PS: Absolutely love your book! I’ve read it cover-to-cover twice now and starting my third time through.

–Jamal

Directors always shoot more than they think they need. Which means some of it will always be wasted. That’s how it’s supposed to work. It’s so normal that there’s even a name for this waste. It’s called the “shooting ratio” and it simply means the ratio between how much footage goes on screen, and how much you throw away.

Different projects have different shooting ratios. For example, if you shoot a webcam video for Youtube, you might do 5 takes of your rant and cut the best parts together.

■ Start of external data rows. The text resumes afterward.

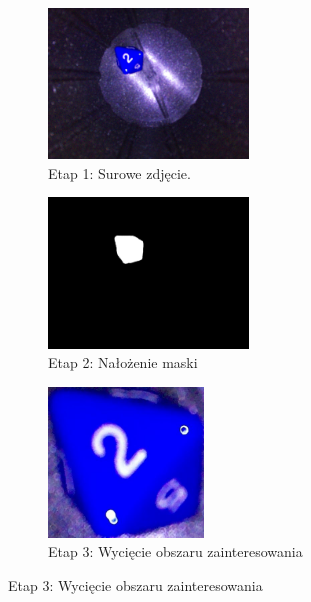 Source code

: \begin{figure}[H]
    \centering
    \begin{subfigure}[t]{0.32\linewidth}
        \centering
        \includegraphics[height=4cm]{chapters/04-czytanie/figures/2_1}
        \caption{Etap 1: Surowe zdjęcie.}
        \label{fig:step1}
    \end{subfigure}
    \hspace{-0.5em}
    \begin{subfigure}[t]{0.32\linewidth}
        \centering
        \includegraphics[height=4cm]{chapters/04-czytanie/figures/2_2}
        \caption{Etap 2: Nałożenie maski}
        \label{fig:step2}
    \end{subfigure}
    \hspace{-0.5em}
    \begin{subfigure}[t]{0.32\linewidth}
        \centering
        \includegraphics[height=4cm]{chapters/04-czytanie/figures/2_3}
        \caption{Etap 3: Wycięcie obszaru zainteresowania}
        \label{fig:step3}
    \end{subfigure}

    \vspace{0.3cm}


\end{figure}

That’s a 5:1 shooting ratio– 5 seconds shot for every 1 that gets to the screen.

On the other end of the spectrum, a massive effects-driven superhero movie, with tens or even hundreds of effects layers in every shot, reshoots and multiple takes from multiple angles will ratio waaaayyy higher. Some of these films are rumored to have a shooting ratio as high as 400:1.*

Between the solo rant and the blockbuster is everything else. We might shoot 2 hours of footage to get 30 finished seconds for a national commercial– a shooting ratio of 240:1. “Normal” big-budget feature films could shoot 30:1 or 300:1 depending on how big and how effects-filled they are.

A good producer spends a lot of time thinking about shooting ratio when they’re setting up a budget. Shooting more footage costs more time on the set. Later, it also means more expense in post-production because you need more person-time to review the footage and edit it into the finished product.

Given that you have a good producer, a good director doesn’t spend too much time worrying about budget. If you go a little over budget and get brilliant shots, the client or network will still love you (most of the time.) But if you don’t get what you need for the edit, nobody will thank you for coming in under budget.

For reference, here are some ballpark approxi-guesses for the shooting ratios of typical film and video projects:

Shooting ratios are different for different productions.

Whether you’re a producer or director, get comfortable with overshooting. Budget and plan for it. That said, in the real world, it also pays to respect the budget.

To do that, know your material backward and forward. Create a shot list. If you’re shooting something complicated, storyboard your scenes. Doing your homework helps both your time management and that nagging feeling you’ve forgotten something.

It also frees you up to be creative. Once you’ve got the coverage down, it’s playtime. Improvise with your actors. Let the DP do that macro shot she’s been dying to set up. Wait for the light. Try ideas that come to you. Most of it won’t work (which is fine! Shooting ratio!) but you’ve seriously upgraded your finished piece with the stuff that does.

 

* At that ratio, it would take one person watching 7 days a week, 12 hours a day for 4 months to personally see all of the footage created for Avengers:Endgame. In real life, no one person does this. Teams of assistants will separate the wheat from the chaff in what’s been shot live-action, while animators and f/x houses will only send the most-likely-to-work material to the editorial team. Of course, that’s still a lot of man hours and a lot of people to pay.